License

These files are distributed under the Creative Commons Attribution 2.5 South Africa license. 

All files except CRFSharp.dll, CRFShardWrapper.dll and AdvUtils.dll are distributed under the same conditions.
_______________________________________________
License: Creative Commons Attribution 2.5 South Africa
URL: http://creativecommons.org/licenses/by/2.5/za/

Attribute work to: South African Department of Arts and Culture & Centre for Text Technology (CTexT, North-West University, South Africa)

Attribute work to URL: http://www.nwu.ac.za/ctext 
______________________________________________

CRFSharp.dll, CRFShardWrapper.dll and AdvUtils.dll are distributed under the New BSD License
Copyright (c) 2011, Zhongkai Fu
All rights reserved.
______________________________________________
Requirements:
Microsoft .Net 4.5 (http://www.microsoft.com/en-za/download/details.aspx?id=30653)

Additional resources:
"Taggers" directory with the NCHLT Phase I POS tagger.
"NER-Models" directory with NER models for ten South African languages.
"PC-Models" directory with NER models for ten South African languages.
All files are required, and removing any of the files may cause one or more of the components to behave inconsistently.
______________________________________________

Input format: Utf8 text file containing running text. 
______________________________________________

The executable NCHLT-Taggers.exe can either be run as a GUI application, or from the command line.
When no arguments are specified, the GUI wil be launched.
To get the usage information for the command line tool run the following command:
	NCHLT-Taggers.exe -?
______________________________________________

To run the command line version of the tools:
1. Open a command prompt
2. In the prompt, navigate to the directory containing NCHLT-Tagger.exe
3. The following usage information provides the command line options:
	Usage: NCHLT-Taggers.exe -i <InputTextFiles> -l <Language> -c <CoreTech>
        e.g. NCHLT-Taggers.exe -i isiZulu.Input.txt -l ZU -c PC
        -i|input        Input text file(s) to process for the particular language.To run multiple files, separate file paths with a ';'
        -l|language     Processing language. Must be one of the following:
                <AF|NSO|NR|SS|ST|TN|TS|VE|XH|ZU>
        -c|coretech     Core technology to run.
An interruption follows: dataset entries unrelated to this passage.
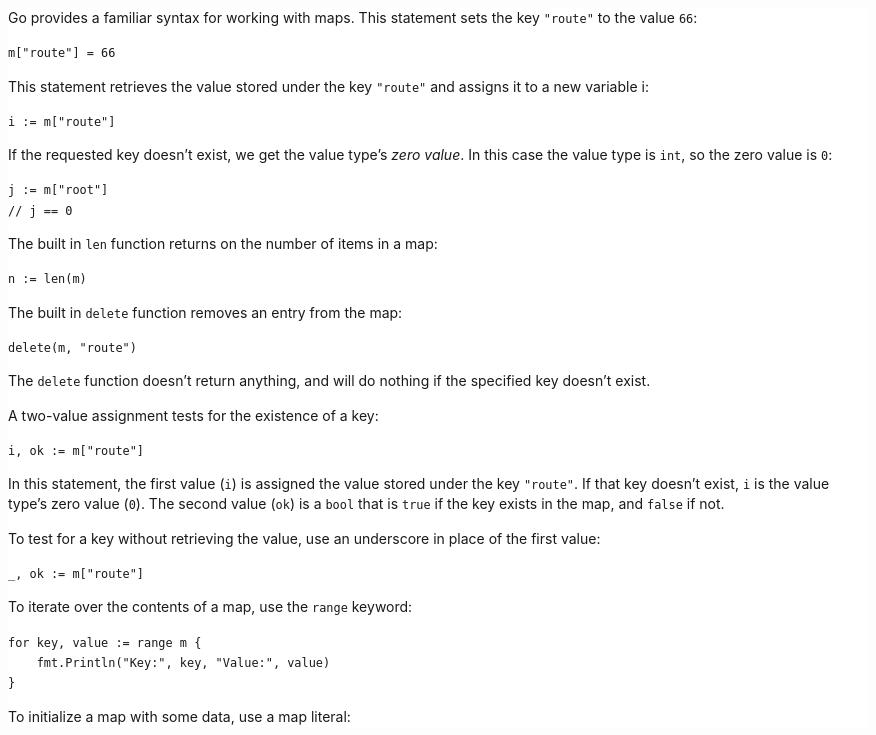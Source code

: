 Go provides a familiar syntax for working with maps. This statement sets the key `"route"` to the value `66`:

```
m["route"] = 66
```

This statement retrieves the value stored under the key `"route"` and assigns it to a new variable i:

```
i := m["route"]
```

If the requested key doesn’t exist, we get the value type’s _zero value_. In this case the value type is `int`, so the zero value is `0`:

```
j := m["root"]
// j == 0
```

The built in `len` function returns on the number of items in a map:

```
n := len(m)
```

The built in `delete` function removes an entry from the map:

```
delete(m, "route")
```

The `delete` function doesn’t return anything, and will do nothing if the specified key doesn’t exist.

A two-value assignment tests for the existence of a key:

```
i, ok := m["route"]
```

In this statement, the first value (`i`) is assigned the value stored under the key `"route"`. If that key doesn’t exist, `i` is the value type’s zero value (`0`). The second value (`ok`) is a `bool` that is `true` if the key exists in the map, and `false` if not.

To test for a key without retrieving the value, use an underscore in place of the first value:

```
_, ok := m["route"]
```

To iterate over the contents of a map, use the `range` keyword:

```
for key, value := range m {
    fmt.Println("Key:", key, "Value:", value)
}
```

To initialize a map with some data, use a map literal:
Must be one of the following:
                <token|sentence|pos|ner|pc>
4. The output file is automatically created by adding the name of the core technology to the beginning of the file name processed.
______________________________________________

Output file format: The output file is a tab-delimited text file containing each token followed by its the assigned class.
Output classes for named entity recognition:
	B-/I-ORG	Organisation
	B-/I-PER	Person
	B-/I-LOC	Location
	B-/I-MISC	Miscellaneous
	OUT			Outside
	
Output classes for phrase chunking:
	B-/I-NOUN	Noun phrase
	B-/I-VERB	Verb phrase
	B-/I-PREP	Prepositional phrase
	B-/I-ADJ	Adjective phrase
	B-/I-ADV	Adverbial phrase
	OUT			Outside

Please see the associated protocols for more information on the annotation scheme.